Tra le diverse deleghe conferite al Governo dalla legge comunitaria, c’è anche quella che riguarda il coordinamento della legislazione vigente contro la discriminazione per razza ed etnia. Quali conseguenze sulla nuova legge sull’immigrazione?
“Le direttive comunitarie in materia di non discriminazione e parità di trattamento sono un grande passo avanti dal punto di vista della difesa e della promozione dei diritti della persona ma non avranno conseguenze sulla legge sull’immigrazione. Dobbiamo sempre impegnarci a salvaguardare il rispetto di ogni singola persona umana e questo implica il rispetto della sua cultura, della sua sensibilità, della sua storia. Dobbiamo ancora progredire in questa direzione nel nostro Paese. Ma non si tratta di intervenire tanto sulla legislazione quanto sul costume diffuso. Bisogna favorire una maturazione complessiva del costume nella direzione del rispetto dell’altro e della non discriminazione, non basta punire i comportamenti aberranti”.
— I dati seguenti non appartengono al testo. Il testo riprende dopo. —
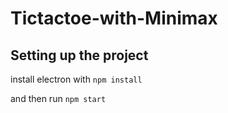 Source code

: # Tictactoe-with-Minimax

## Setting up the project
install electron with
``` npm install ```

and then run
``` npm start ```

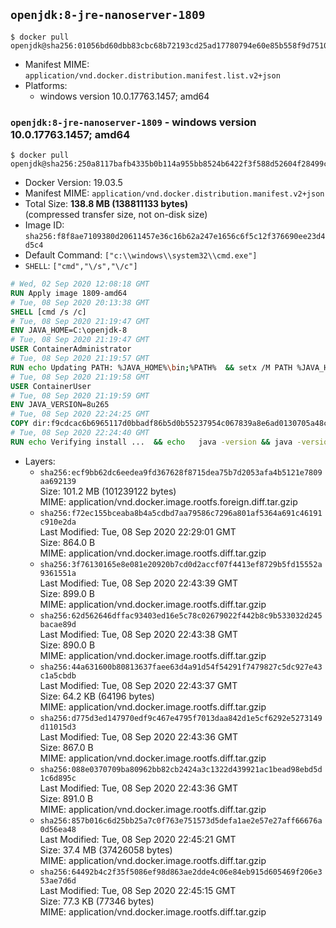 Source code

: ## `openjdk:8-jre-nanoserver-1809`

```console
$ docker pull openjdk@sha256:01056bd60dbb83cbc68b72193cd25ad17780794e60e85b558f9d75104bd1fbc0
```

-	Manifest MIME: `application/vnd.docker.distribution.manifest.list.v2+json`
-	Platforms:
	-	windows version 10.0.17763.1457; amd64

### `openjdk:8-jre-nanoserver-1809` - windows version 10.0.17763.1457; amd64

```console
$ docker pull openjdk@sha256:250a8117bafb4335b0b114a955bb8524b6422f3f588d52604f28499c14016e99
```

-	Docker Version: 19.03.5
-	Manifest MIME: `application/vnd.docker.distribution.manifest.v2+json`
-	Total Size: **138.8 MB (138811133 bytes)**  
	(compressed transfer size, not on-disk size)
-	Image ID: `sha256:f8f8ae7109380d20611457e36c16b62a247e1656c6f5c12f376690ee23d4d5c4`
-	Default Command: `["c:\\windows\\system32\\cmd.exe"]`
-	`SHELL`: `["cmd","\/s","\/c"]`

```dockerfile
# Wed, 02 Sep 2020 12:08:18 GMT
RUN Apply image 1809-amd64
# Tue, 08 Sep 2020 20:13:38 GMT
SHELL [cmd /s /c]
# Tue, 08 Sep 2020 21:19:47 GMT
ENV JAVA_HOME=C:\openjdk-8
# Tue, 08 Sep 2020 21:19:47 GMT
USER ContainerAdministrator
# Tue, 08 Sep 2020 21:19:57 GMT
RUN echo Updating PATH: %JAVA_HOME%\bin;%PATH% 	&& setx /M PATH %JAVA_HOME%\bin;%PATH%
# Tue, 08 Sep 2020 21:19:58 GMT
USER ContainerUser
# Tue, 08 Sep 2020 21:19:59 GMT
ENV JAVA_VERSION=8u265
# Tue, 08 Sep 2020 22:24:25 GMT
COPY dir:f9cdcac6b6965117d0bbadf86b5d0b55237954c067839a8e6ad0130705a48c8f in C:\openjdk-8 
# Tue, 08 Sep 2020 22:24:40 GMT
RUN echo Verifying install ... 	&& echo   java -version && java -version
```

-	Layers:
	-	`sha256:ecf9bb62dc6eedea9fd367628f8715dea75b7d2053afa4b5121e7809aa692139`  
		Size: 101.2 MB (101239122 bytes)  
		MIME: application/vnd.docker.image.rootfs.foreign.diff.tar.gzip
	-	`sha256:f72ec155bceaba8b4a5cdbd7aa79586c7296a801af5364a691c46191c910e2da`  
		Last Modified: Tue, 08 Sep 2020 22:29:01 GMT  
		Size: 864.0 B  
		MIME: application/vnd.docker.image.rootfs.diff.tar.gzip
	-	`sha256:3f76130165e8e081e20920b7cd0d2accf07f4413ef8729b5fd15552a9361551a`  
		Last Modified: Tue, 08 Sep 2020 22:43:39 GMT  
		Size: 899.0 B  
		MIME: application/vnd.docker.image.rootfs.diff.tar.gzip
	-	`sha256:62d562646dffac93403ed16e5c78c02679022f442b8c9b533032d245bacae89d`  
		Last Modified: Tue, 08 Sep 2020 22:43:38 GMT  
		Size: 890.0 B  
		MIME: application/vnd.docker.image.rootfs.diff.tar.gzip
	-	`sha256:44a631600b80813637faee63d4a91d54f54291f7479827c5dc927e43c1a5cbdb`  
		Last Modified: Tue, 08 Sep 2020 22:43:37 GMT  
		Size: 64.2 KB (64196 bytes)  
		MIME: application/vnd.docker.image.rootfs.diff.tar.gzip
	-	`sha256:d775d3ed147970edf9c467e4795f7013daa842d1e5cf6292e5273149d11015d3`  
		Last Modified: Tue, 08 Sep 2020 22:43:36 GMT  
		Size: 867.0 B  
		MIME: application/vnd.docker.image.rootfs.diff.tar.gzip
	-	`sha256:088e0370709ba80962bb82cb2424a3c1322d439921ac1bead98ebd5d1c6d895c`  
		Last Modified: Tue, 08 Sep 2020 22:43:36 GMT  
		Size: 891.0 B  
		MIME: application/vnd.docker.image.rootfs.diff.tar.gzip
	-	`sha256:857b016c6d25bb25a7c0f763e751573d5defa1ae2e57e27aff66676a0d56ea48`  
		Last Modified: Tue, 08 Sep 2020 22:45:21 GMT  
		Size: 37.4 MB (37426058 bytes)  
		MIME: application/vnd.docker.image.rootfs.diff.tar.gzip
	-	`sha256:64492b4c2f35f5086ef98d863ae2dde4c06e84eb915d605469f206e353ae7d6d`  
		Last Modified: Tue, 08 Sep 2020 22:45:15 GMT  
		Size: 77.3 KB (77346 bytes)  
		MIME: application/vnd.docker.image.rootfs.diff.tar.gzip
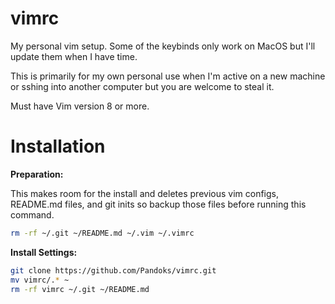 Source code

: # vimrc

My personal vim setup.
Some of the keybinds only work on MacOS but I'll update them when I have time.

This is primarily for my own personal use when I'm active on a new machine or sshing into another computer but you are welcome to steal it.

Must have Vim version 8 or more.

# Installation
**Preparation:**

This makes room for the install and deletes previous vim configs, README.md files, and git inits so backup those files before running this command.
```sh
rm -rf ~/.git ~/README.md ~/.vim ~/.vimrc
```

**Install Settings:**
```sh
git clone https://github.com/Pandoks/vimrc.git
mv vimrc/.* ~
rm -rf vimrc ~/.git ~/README.md
```

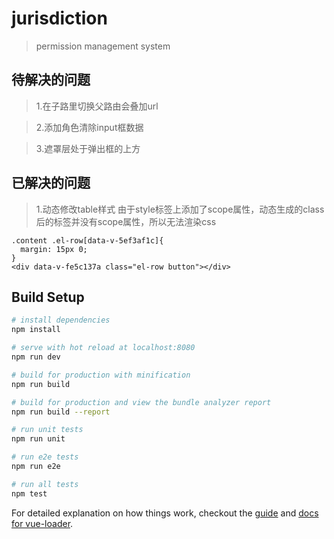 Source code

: # jurisdiction

> permission management system

## 待解决的问题

>1.在子路里切换父路由会叠加url

>2.添加角色清除input框数据

>3.遮罩层处于弹出框的上方

## 已解决的问题

>1.动态修改table样式
>  由于style标签上添加了scope属性，动态生成的class后的标签并没有scope属性，所以无法渲染css
```
.content .el-row[data-v-5ef3af1c]{
  margin: 15px 0;
}
<div data-v-fe5c137a class="el-row button"></div>
```

## Build Setup

``` bash
# install dependencies
npm install

# serve with hot reload at localhost:8080
npm run dev

# build for production with minification
npm run build

# build for production and view the bundle analyzer report
npm run build --report

# run unit tests
npm run unit

# run e2e tests
npm run e2e

# run all tests
npm test
```

For detailed explanation on how things work, checkout the [guide](http://vuejs-templates.github.io/webpack/) and [docs for vue-loader](http://vuejs.github.io/vue-loader).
Ha promosso un Osservatorio sulla Convenzione europea che ha intrapreso i suoi lavori. Quali principi e quali valori vorrebbe che venissero tenuti in considerazione nel dibattito sul futuro dell’Europa?
“Nella Carta dei diritti fondamentali dell’Unione europea viene messa al centro la dignità della persona umana. In forza di questo, la Carta merita un apprezzamento. Però nella stessa Carta non viene adeguatamente messo in luce che la persona vive in una comunità, a cominciare dalla famiglia. Nella Carta si parla della famiglia ma senza un riferimento sufficientemente forte e ancorato alla natura della persona umana. Non si parla neanche di nazione che è l’altra grande comunità nella quale cresce e si sviluppa la persona. E non si parla di radici culturali dell’Europa”.
Vorrebbe che la Convenzione europea esplicitasse nei nuovi trattati o in un’eventuale Costituzione il riferimento alle radici cristiane del nostro continente?
“Credo che sarebbe bene farlo. Certo non ci sono solo le radici cristiane. Sarebbe meglio allora parlare di radici ‘ebraico-cristiane’ e ricordare anche la grande tradizione greco-latina dell’Europa. Ma evitiamo di dare l’impressione che ci vergogniamo della nostra storia e che pretendiamo che l’Europa sia un albero senza radici, solo uno spazio economico e non culturale”.
Teme che le Chiese siano emarginate dal confronto sull’Europa?
“Credo che le Chiese debbano essere ascoltate dalla Convenzione europea. Purtroppo qualche volta ho l’impressione che, almeno una parte del Parlamento europeo, veda il fenomeno religioso come una minaccia e non come una risorsa”.
Cosa pensa dell’allargamento dell’Unione europea a 27 Paesi?
“Credo che l’allargamento si debba fare, che sia un diritto morale e storico dei Paesi interessati, prima ancora che un fatto politico. Non possiamo dimenticare, infatti, che nei Paesi dell’Europa centro-orientale la lotta non violenta contro il comunismo è stata una lotta per la libertà e per l’Europa. E non possiamo neanche dimenticare che i cittadini di quei Paesi sono stati esclusi dall’unità europea a causa di vicende di cui non portano la colpa. Quindi devono entrare nell’Unione, naturalmente a condizione che siano in grado di farlo, cioè abbiano adempiuto a tutti i ‘capitoli’ previsti dalla procedura di adesione”.